The biggest problem with goto is probably not technical but social. Programmers who do not know very much sometimes seem to feel that deprecating goto makes them sound smart. You might have to satisfy such programmers from time to time. Such is life.
The worst thing about goto today is that it is not used enough.
Attracted by Jay Ballou adding an answer, I'll add my £0.02. If Bruno Ranschaert had not already done so, I'd have mentioned Knuth's "Structured Programming with GOTO Statements" article.
One thing that I've not seen discussed is the sort of code that, while not exactly common, was taught in Fortran text books. Things like the extended range of a DO loop and open-coded subroutines (remember, this would be Fortran II, or Fortran IV, or Fortran 66 - not Fortran 77 or 90). There's at least a chance that the syntactic details are inexact, but the concepts should be accurate enough. The snippets in each case are inside a single function.
Note that the excellent but dated (and out of print) book 'The Elements of Programming Style, 2nd Edn' by Kernighan & Plauger includes some real-life examples of abuse of GOTO from programming text books of its era (late-70s). The material below is not from that book, however.
Extended range for a DO loop
do 10 i = 1,30
...blah...
...blah...
if (k.gt.4) goto 37
91 ...blah...
...blah...
10 continue
...blah...
return
37 ...some computation...
goto 91
One reason for such nonsense was the good old-fashioned punch-card. You might notice that the labels (nicely out of sequence because that was canonical style!) are in column 1 (actually, they had to be in columns 1-5) and the code is in columns 7-72 (column 6 was the continuation marker column). Columns 73-80 would be given a sequence number, and there were machines that would sort punch card decks into sequence number order. If you had your program on sequenced cards and needed to add a few cards (lines) into the middle of a loop, you'd have to repunch everything after those extra lines. However, if you replaced one card with the GOTO stuff, you could avoid resequencing all the cards - you just tucked the new cards at the end of the routine with new sequence numbers. Consider it to be the first attempt at 'green computing' - a saving of punch cards (or, more specifically, a saving of retyping labour - and a saving of consequential rekeying errors).

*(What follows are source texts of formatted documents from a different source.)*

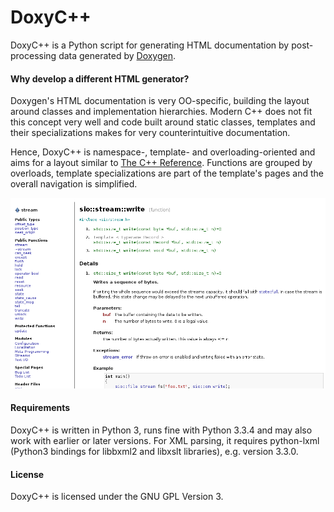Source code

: DoxyC++
=======

DoxyC++ is a Python script for generating HTML documentation by post-processing
data generated by [Doxygen](www.doxygen.org/).

#### Why develop a different HTML generator?
Doxygen's HTML documentation is very OO-specific, building the layout around
classes and implementation hierarchies. Modern C++ does not fit this concept
very well and code built around static classes, templates and their 
specializations makes for very counterintuitive documentation.

Hence, DoxyC++ is namespace-, template- and overloading-oriented and aims for 
a layout similar to [The C++ Reference](http://cplusplus.com). Functions are
grouped by overloads, template specializations are part of the template's pages
and the overall navigation is simplified.

![Screenshot](doc/src/screenshot.png)

#### Requirements
DoxyC++ is written in Python 3, runs fine with Python 3.3.4 and may also work
with earlier or later versions.
For XML parsing, it requires python-lxml (Python3 bindings for libbxml2 and 
libxslt libraries), e.g. version 3.3.0.

#### License
DoxyC++ is licensed under the GNU GPL Version 3.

Oh, you might also note that I'm cheating and not shouting - Fortran IV was written in all upper-case normally.
Open-coded subroutine
...blah...
i = 1
goto 76
123 ...blah...
...blah...
i = 2
goto 76
79 ...blah...
...blah...
goto 54
...blah...
12 continue
return
76 ...calculate something...
...blah...
goto (123, 79) i
54 ...more calculation...
goto 12
The GOTO between labels 76 and 54 is a version of computed goto. If the variable i has the value 1, goto the first label in the list (123); if it has the value 2, goto the second, and so on. The fragment from 76 to the computed goto is the open-coded subroutine. It was a piece of code executed rather like a subroutine, but written out in the body of a function. (Fortran also had statement functions - which were embedded functions that fitted on a single line.)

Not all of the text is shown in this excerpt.